Table of Contents
Fundamentals of Biochemistry
Biochem 380 - Fall 2006
Lecture 002
Outline
- Announcements
- Section 1: History of Biochemistry
- Section 2: The Chemical Elements of Life
- Section 3: Biopolymers
- Section 4: Energy and Thermodynamics
Announcements
- Office hours this week by appt. only
- The course web pages are online
- Exams are in the evenings on Thursdays
Section 1: History of Biochemistry
- Biochemistry is a fairly new field of science, developed largely in the 20th century
- However, the first landmark of biochemistry was Wohler's synthesis of the organic compound urea
from the inorganic precursor ammonium cyanate
- This demonstrated that the building blocks of life were the same as those of non-living things (no vitalism needed)
- Similarly, Buchner showed that a process of biochemistry, catalysis, could also occur independently
from living cells (enzymes in yeast extracts and fermentation)

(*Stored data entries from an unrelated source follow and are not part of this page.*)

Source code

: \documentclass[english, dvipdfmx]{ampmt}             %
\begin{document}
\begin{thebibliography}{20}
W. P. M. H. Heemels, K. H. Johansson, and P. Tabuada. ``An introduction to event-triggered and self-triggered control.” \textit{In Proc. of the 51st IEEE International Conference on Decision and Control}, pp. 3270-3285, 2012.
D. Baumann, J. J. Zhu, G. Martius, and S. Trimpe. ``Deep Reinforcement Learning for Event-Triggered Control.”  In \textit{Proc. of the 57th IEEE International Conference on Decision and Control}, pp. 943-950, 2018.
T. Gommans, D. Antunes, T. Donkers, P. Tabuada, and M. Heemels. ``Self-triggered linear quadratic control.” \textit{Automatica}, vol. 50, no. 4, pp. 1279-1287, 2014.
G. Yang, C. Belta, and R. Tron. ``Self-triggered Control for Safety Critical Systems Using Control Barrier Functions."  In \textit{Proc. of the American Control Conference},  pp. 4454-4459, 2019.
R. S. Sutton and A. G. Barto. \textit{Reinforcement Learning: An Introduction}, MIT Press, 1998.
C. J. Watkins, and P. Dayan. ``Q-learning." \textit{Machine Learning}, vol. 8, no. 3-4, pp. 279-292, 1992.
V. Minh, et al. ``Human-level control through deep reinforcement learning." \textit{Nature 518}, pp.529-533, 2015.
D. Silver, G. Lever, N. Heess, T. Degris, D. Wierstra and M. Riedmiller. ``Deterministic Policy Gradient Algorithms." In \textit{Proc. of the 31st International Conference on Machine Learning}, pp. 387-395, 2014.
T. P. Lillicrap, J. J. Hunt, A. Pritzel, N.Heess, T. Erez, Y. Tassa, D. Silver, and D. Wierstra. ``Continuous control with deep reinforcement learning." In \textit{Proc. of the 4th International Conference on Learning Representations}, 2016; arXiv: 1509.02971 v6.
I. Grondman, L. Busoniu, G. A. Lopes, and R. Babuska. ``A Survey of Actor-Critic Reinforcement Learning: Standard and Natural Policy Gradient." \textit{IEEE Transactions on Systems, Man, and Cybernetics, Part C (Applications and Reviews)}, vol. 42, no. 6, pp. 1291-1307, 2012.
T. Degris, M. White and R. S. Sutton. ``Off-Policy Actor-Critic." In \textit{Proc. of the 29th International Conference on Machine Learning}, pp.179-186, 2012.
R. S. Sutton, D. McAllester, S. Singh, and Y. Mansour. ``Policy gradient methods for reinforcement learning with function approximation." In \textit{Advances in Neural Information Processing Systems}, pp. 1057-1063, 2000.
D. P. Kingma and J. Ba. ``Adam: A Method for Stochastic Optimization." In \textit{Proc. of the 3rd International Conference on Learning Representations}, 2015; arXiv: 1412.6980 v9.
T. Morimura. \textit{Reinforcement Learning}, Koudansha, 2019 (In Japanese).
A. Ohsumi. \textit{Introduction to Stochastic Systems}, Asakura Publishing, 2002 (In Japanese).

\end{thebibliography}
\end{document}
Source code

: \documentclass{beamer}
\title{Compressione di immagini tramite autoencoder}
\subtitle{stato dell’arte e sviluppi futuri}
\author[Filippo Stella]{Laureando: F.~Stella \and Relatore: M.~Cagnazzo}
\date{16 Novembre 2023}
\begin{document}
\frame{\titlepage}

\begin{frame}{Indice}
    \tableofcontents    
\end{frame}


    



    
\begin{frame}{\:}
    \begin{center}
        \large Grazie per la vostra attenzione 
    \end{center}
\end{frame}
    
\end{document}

- Fischer did further analysis of enzymes (hydrolysis of sucrose) and developed the lock and key model
(enzyme as rigid lock, substrate as key)
- A modified version of this model (induced fit) is still used today
The DNA Breakthrough
- Another huge landmark in biochemistry took place in the 1940's and 1950's, involving DNA
- Avery et al. showed that DNA is the genetic material that determines the traits (phenotype) of organisms
- Their experiments demonstrated the transformation of a non-toxic strain of Streptococcus pneumoniae
by adding DNA from a toxic strain
- Then, in 1953, Watson and Crick made their famous discovery of the structure of DNA
- The sequence of base pairs in a double helical structure provided an explanation for how
information could be stored and reproduced
- Crick's Central Dogma: DNA -> RNA -> Protein
Section 2: The Chemical Elements of Life
- There are 6 primary elements found in living organisms:
- Oxygen
- Carbon
- Hydrogen
- Nitrogen
- Phosphorus
- Sulfur
- These account for about 97% (by weight) of the material in most organisms
5 Essential Ions of Life
- There are also 5 common ions found in all organisms:
- Calcium (Ca2+)
- Potassium (K+)
- Sodium (Na+)
- Magnesium (Mg2+)
- Chloride (Cl-)
The 29 Common and Trace Elements
- In total, there are 29 elements found:
Types of Organic Compounds
- The elements of life are assembled into molecules with common structures and patterns
- These include the familiar types that we have seen in Organic Chemistry:
- Organic Compounds
- Functional Groups
- Linkages
Organic Compounds
- In vivo, carboxylic acids typically are found in the ionized state as carboxylate ions (COO-)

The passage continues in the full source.